Seppur in modo approssimativo, è possibile stimare il fatturato dell’editoria universitaria o almeno delle librerie universitarie?
È difficile proprio per i motivi che ho detto in precedenza: è impossibile dare una definizione operativa di libro universitario. D’altra parte molti libri adottati nelle università sono reperibili anche nelle librerie di varia. Forse il dato più attendibile è il fatturato a prezzo di copertina dichiarato dalle case editrici iscritte all’Aie come pertinente al settore universitario e professionale: si tratta di circa 450.000 euro: ma il settore professionale è senza dubbio preminente rispetto all’universitario.
Nel novembre 2003 si è tenuto all’Università Bocconi di Milano il convegno Editoria e Università per la cultura, che ha visto la partecipazione di docenti universitari e editori stranieri e dove si è parlato anche di University Press. Secondo lei per quale motivo in Italia non ve ne sono, tranne Vita e Pensiero, pur in presenza di molte università prestigiose?
Vi sono altre University Press in Italia: per esempio quella di Pisa o Egea, in cui la Bocconi ha una partecipazione. Alla Fiera di Francoforte visito sempre il settore delle University Press americane perché si vedono sempre libri stimolanti: ma ho l’impressione che la loro attività precipua sia la pubblicazione di saggi dei docenti più che la preparazione di manuali di studio. Diverso è invece il caso della Oxford University Press e della Cambridge University Press: si tratta di grandi aziende, che operano internazionalmente e che hanno ormai solo un legame geografico e di proprietà con le università in cui sono nate.
Nel convegno di Milano si è parlato anche di e-learning, realtà che si sta sempre più affermando in Italia, al punto da mettere in pericolo l’esistenza di alcuni tipi di libri. Lei come vede questo nuovo insegnamento, proprio in relazione al supporto cartaceo?

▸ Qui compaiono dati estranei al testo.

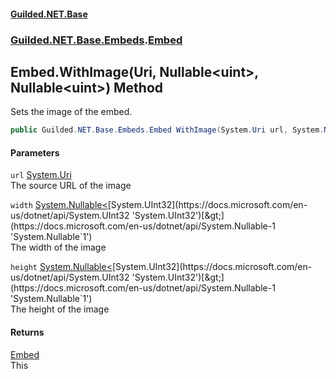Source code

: #### [Guilded.NET.Base](Guilded_NET_Base.md 'Guilded.NET.Base')
### [Guilded.NET.Base.Embeds](Guilded_NET_Base.md#Guilded_NET_Base_Embeds 'Guilded.NET.Base.Embeds').[Embed](Embed.md 'Guilded.NET.Base.Embeds.Embed')
## Embed.WithImage(Uri, Nullable&lt;uint&gt;, Nullable&lt;uint&gt;) Method
Sets the image of the embed.  
```csharp
public Guilded.NET.Base.Embeds.Embed WithImage(System.Uri url, System.Nullable<uint> width=null, System.Nullable<uint> height=null);
```
#### Parameters
<a name='Guilded_NET_Base_Embeds_Embed_WithImage(System_Uri_System_Nullable_uint__System_Nullable_uint_)_url'></a>
`url` [System.Uri](https://docs.microsoft.com/en-us/dotnet/api/System.Uri 'System.Uri')  
The source URL of the image
  
<a name='Guilded_NET_Base_Embeds_Embed_WithImage(System_Uri_System_Nullable_uint__System_Nullable_uint_)_width'></a>
`width` [System.Nullable&lt;](https://docs.microsoft.com/en-us/dotnet/api/System.Nullable-1 'System.Nullable`1')[System.UInt32](https://docs.microsoft.com/en-us/dotnet/api/System.UInt32 'System.UInt32')[&gt;](https://docs.microsoft.com/en-us/dotnet/api/System.Nullable-1 'System.Nullable`1')  
The width of the image
  
<a name='Guilded_NET_Base_Embeds_Embed_WithImage(System_Uri_System_Nullable_uint__System_Nullable_uint_)_height'></a>
`height` [System.Nullable&lt;](https://docs.microsoft.com/en-us/dotnet/api/System.Nullable-1 'System.Nullable`1')[System.UInt32](https://docs.microsoft.com/en-us/dotnet/api/System.UInt32 'System.UInt32')[&gt;](https://docs.microsoft.com/en-us/dotnet/api/System.Nullable-1 'System.Nullable`1')  
The height of the image
  
#### Returns
[Embed](Embed.md 'Guilded.NET.Base.Embeds.Embed')  
This
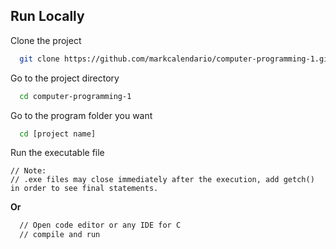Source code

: 
## Run Locally

Clone the project

```bash
  git clone https://github.com/markcalendario/computer-programming-1.git
```

Go to the project directory

```bash
  cd computer-programming-1
```

Go to the program folder you want

```bash
  cd [project name]
```

Run the executable file

```
// Note: 
// .exe files may close immediately after the execution, add getch() in order to see final statements.

```

**Or**


```bash
  // Open code editor or any IDE for C
  // compile and run
```

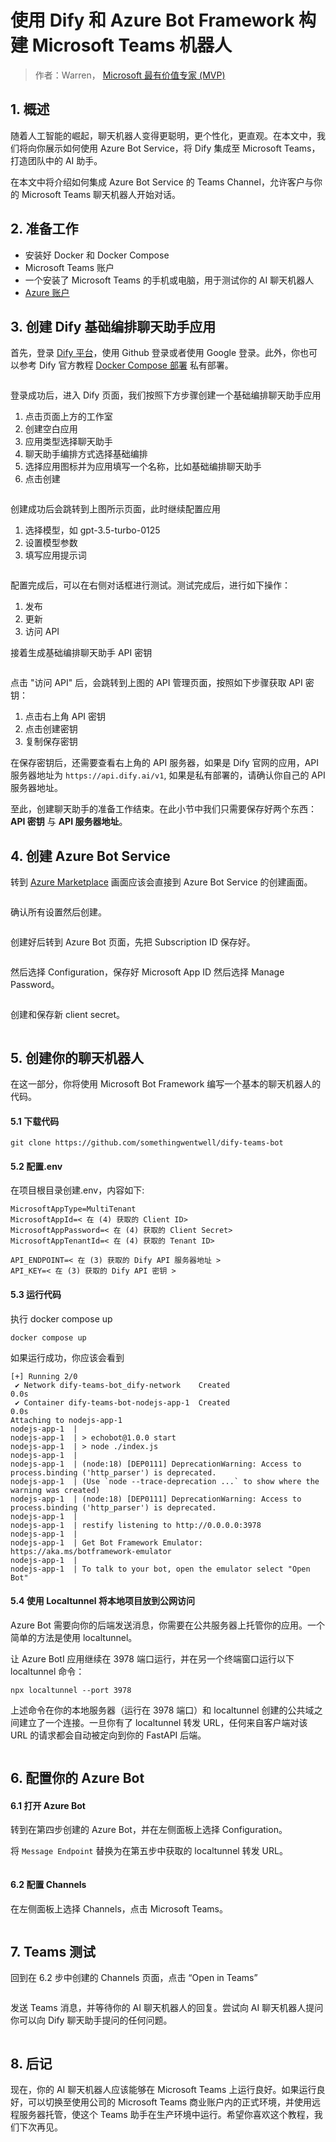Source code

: # 使用 Dify 和 Azure Bot Framework 构建 Microsoft Teams 机器人

> 作者：Warren， [Microsoft 最有价值专家 (MVP)](https://mvp.microsoft.com/en-US/mvp/profile/476f41d3-6bd1-ea11-a812-000d3a8dfe0d)

## 1. 概述

随着人工智能的崛起，聊天机器人变得更聪明，更个性化，更直观。在本文中，我们将向你展示如何使用 Azure Bot Service，将 Dify 集成至 Microsoft Teams，打造团队中的 AI 助手。

在本文中将介绍如何集成 Azure Bot Service 的 Teams Channel，允许客户与你的 Microsoft Teams 聊天机器人开始对话。

## 2. 准备工作

- 安装好 Docker 和 Docker Compose
- Microsoft Teams 账户
- 一个安装了 Microsoft Teams 的手机或电脑，用于测试你的 AI 聊天机器人
- [Azure 账户](https://azure.microsoft.com/en-us/free)

## 3. 创建 Dify 基础编排聊天助手应用

首先，登录 [Dify 平台](https://cloud.dify.ai/signin)，使用 Github 登录或者使用 Google 登录。此外，你也可以参考 Dify 官方教程 [Docker Compose 部署](https://docs.dify.ai/v/zh-hans/getting-started/install-self-hosted/docker-compose) 私有部署。

<figure><img src="../../.gitbook/assets/dify-on-wechat/create-basic-chatbot.jpg" alt=""><figcaption></figcaption></figure>

登录成功后，进入 Dify 页面，我们按照下方步骤创建一个基础编排聊天助手应用

1. 点击页面上方的工作室
2. 创建空白应用
3. 应用类型选择聊天助手
4. 聊天助手编排方式选择基础编排
5. 选择应用图标并为应用填写一个名称，比如基础编排聊天助手
6. 点击创建

<figure><img src="../../.gitbook/assets/dify-on-wechat/config-basic-chatbot.jpg" alt=""><figcaption></figcaption></figure>

创建成功后会跳转到上图所示页面，此时继续配置应用

1. 选择模型，如 gpt-3.5-turbo-0125
2. 设置模型参数
3. 填写应用提示词
<figure><img src="../../.gitbook/assets/dify-on-wechat/publish-basic-chatbot.jpg" alt=""><figcaption></figcaption></figure>

配置完成后，可以在右侧对话框进行测试。测试完成后，进行如下操作：

1. 发布
2. 更新
3. 访问 API

接着生成基础编排聊天助手 API 密钥

<figure><img src="../../.gitbook/assets/dify-on-wechat/create-basic-chatbot-apikey.jpg" alt=""><figcaption></figcaption></figure>

点击 "访问 API" 后，会跳转到上图的 API 管理页面，按照如下步骤获取 API 密钥：

1. 点击右上角 API 密钥
2. 点击创建密钥
3. 复制保存密钥

在保存密钥后，还需要查看右上角的 API 服务器，如果是 Dify 官网的应用，API 服务器地址为 `https://api.dify.ai/v1`, 如果是私有部署的，请确认你自己的 API 服务器地址。

至此，创建聊天助手的准备工作结束。在此小节中我们只需要保存好两个东西：**API 密钥** 与 **API 服务器地址**。

## 4. 创建 Azure Bot Service

转到 [Azure Marketplace](https://portal.azure.com/#view/Microsoft_Azure_Marketplace/GalleryItemDetailsBladeNopdl/id/Microsoft.AzureBot/selectionMode~/false/resourceGroupId//resourceGroupLocation//dontDiscardJourney~/false/selectedMenuId/home/launchingContext~/%7B%22galleryItemId%22%3A%22Microsoft.AzureBot%22%2C%22source%22%3A%5B%22GalleryFeaturedMenuItemPart%22%2C%22VirtualizedTileDetails%22%5D%2C%22menuItemId%22%3A%22home%22%2C%22subMenuItemId%22%3A%22Search%20results%22%2C%22telemetryId%22%3A%22a09b3b54-129b-475f-bd39-d7285a272043%22%7D/searchTelemetryId/258b225f-e7d5-4744-bfe4-69fa701d9d5a) 画面应该会直接到 Azure Bot Service 的创建画面。

<figure><img src="../../.gitbook/assets/dify-on-teams/azure1.png" alt=""><figcaption></figcaption></figure>

确认所有设置然后创建。

<figure><img src="../../.gitbook/assets/dify-on-teams/azure2.png" alt=""><figcaption></figcaption></figure>

创建好后转到 Azure Bot 页面，先把 Subscription ID 保存好。

<figure><img src="../../.gitbook/assets/dify-on-teams/azure3.png" alt=""><figcaption></figcaption></figure>

然后选择 Configuration，保存好 Microsoft App ID 然后选择 Manage Password。

<figure><img src="../../.gitbook/assets/dify-on-teams/azure4.png" alt=""><figcaption></figcaption></figure>

创建和保存新 client secret。

<figure><img src="../../.gitbook/assets/dify-on-teams/azure5.png" alt=""><figcaption></figcaption></figure>

## 5. 创建你的聊天机器人

在这一部分，你将使用 Microsoft Bot Framework 编写一个基本的聊天机器人的代码。

#### 5.1 下载代码

```
git clone https://github.com/somethingwentwell/dify-teams-bot
```

#### 5.2 配置.env

在项目根目录创建.env，内容如下:

```
MicrosoftAppType=MultiTenant
MicrosoftAppId=< 在 (4) 获取的 Client ID>
MicrosoftAppPassword=< 在 (4) 获取的 Client Secret>
MicrosoftAppTenantId=< 在 (4) 获取的 Tenant ID>

API_ENDPOINT=< 在 (3) 获取的 Dify API 服务器地址 >
API_KEY=< 在 (3) 获取的 Dify API 密钥 >
```

#### 5.3 运行代码

执行 docker compose up
```
docker compose up
```

如果运行成功，你应该会看到
```
[+] Running 2/0
 ✔ Network dify-teams-bot_dify-network    Created                     0.0s 
 ✔ Container dify-teams-bot-nodejs-app-1  Created                     0.0s 
Attaching to nodejs-app-1
nodejs-app-1  | 
nodejs-app-1  | > echobot@1.0.0 start
nodejs-app-1  | > node ./index.js
nodejs-app-1  | 
nodejs-app-1  | (node:18) [DEP0111] DeprecationWarning: Access to process.binding ('http_parser') is deprecated.
nodejs-app-1  | (Use `node --trace-deprecation ...` to show where the warning was created)
nodejs-app-1  | (node:18) [DEP0111] DeprecationWarning: Access to process.binding ('http_parser') is deprecated.
nodejs-app-1  | 
nodejs-app-1  | restify listening to http://0.0.0.0:3978
nodejs-app-1  | 
nodejs-app-1  | Get Bot Framework Emulator: https://aka.ms/botframework-emulator
nodejs-app-1  | 
nodejs-app-1  | To talk to your bot, open the emulator select "Open Bot"
```

#### 5.4 使用 Localtunnel 将本地项目放到公网访问

Azure Bot 需要向你的后端发送消息，你需要在公共服务器上托管你的应用。一个简单的方法是使用 localtunnel。

让 Azure BotI 应用继续在 3978 端口运行，并在另一个终端窗口运行以下 localtunnel 命令：

```
npx localtunnel --port 3978
```

上述命令在你的本地服务器（运行在 3978 端口）和 localtunnel 创建的公共域之间建立了一个连接。一旦你有了 localtunnel 转发 URL，任何来自客户端对该 URL 的请求都会自动被定向到你的 FastAPI 后端。

<figure><img src="../../.gitbook/assets/dify-on-teams/lt1.png" alt=""><figcaption></figcaption></figure>


## 6. 配置你的 Azure Bot

#### 6.1 打开 Azure Bot

转到在第四步创建的 Azure Bot，并在左侧面板上选择 Configuration。

将 `Message Endpoint` 替换为在第五步中获取的 localtunnel 转发 URL。

<figure><img src="../../.gitbook/assets/dify-on-teams/azure6.png" alt=""><figcaption></figcaption></figure>

#### 6.2 配置 Channels

在左侧面板上选择 Channels，点击 Microsoft Teams。

<figure><img src="../../.gitbook/assets/dify-on-teams/azure7.png" alt=""><figcaption></figcaption></figure>

## 7. Teams 测试

回到在 6.2 步中创建的 Channels 页面，点击 “Open in Teams”

<figure><img src="../../.gitbook/assets/dify-on-teams/azure8.png" alt=""><figcaption></figcaption></figure>

发送 Teams 消息，并等待你的 AI 聊天机器人的回复。尝试向 AI 聊天机器人提问你可以向 Dify 聊天助手提问的任何问题。

<figure><img src="../../.gitbook/assets/dify-on-teams/teams1.png" alt=""><figcaption></figcaption></figure>

## 8. 后记

现在，你的 AI 聊天机器人应该能够在 Microsoft Teams 上运行良好。如果运行良好，可以切换至使用公司的 Microsoft Teams 商业账户内的正式环境，并使用远程服务器托管，使这个 Teams 助手在生产环境中运行。希望你喜欢这个教程，我们下次再见。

L’attività di un editore non è legata al mezzo con cui il manuale è diffuso. Diversi editori librari sono attivi nell’e-learning, per esempio nei progetti per l’educazione professionale permanente nella medicina. La distribuzione di strumenti didattici tramite rete è una opportunità importante che si aggiunge agli audiovisivi e ai cd rom. Penso però che rimarranno sempre insostituibili la lezione fatta da un bravo docente e lo studio di un buon manuale.
Deve essere anche ben chiaro che la rete non può essere uno strumento per distribuire come proprio ciò che è opera creata da altri: sia che si tratti di testi, di immagini o di filmati.
Concludendo, se questa è la situazione odierna dell’editoria universitaria, come vede il suo futuro?
Profezie senza sfera di cristallo non se ne possono fare. Il settore dell’editoria universitaria ha saputo in questi anni adeguarsi al salasso di risorse dovuto alle fotocopie illegali. Come ha fatto? E semplice: non si pubblicano più i libri che una volta avrebbero venduto 1.000 copie e oggi ne venderebbero forse 500 o ancor meno. Perciò il settore non è cresciuto come avrebbe potuto, ma il conto economico degli editori si è salvato. Ne ha sofferto la cultura del paese. Spero che il progredire dell’illegalità non porti alla sostanziale scomparsa del libro universitario. Perché se non si pubblicano più libri universitari, poi non ci sono neanche più libri da fotocopiare.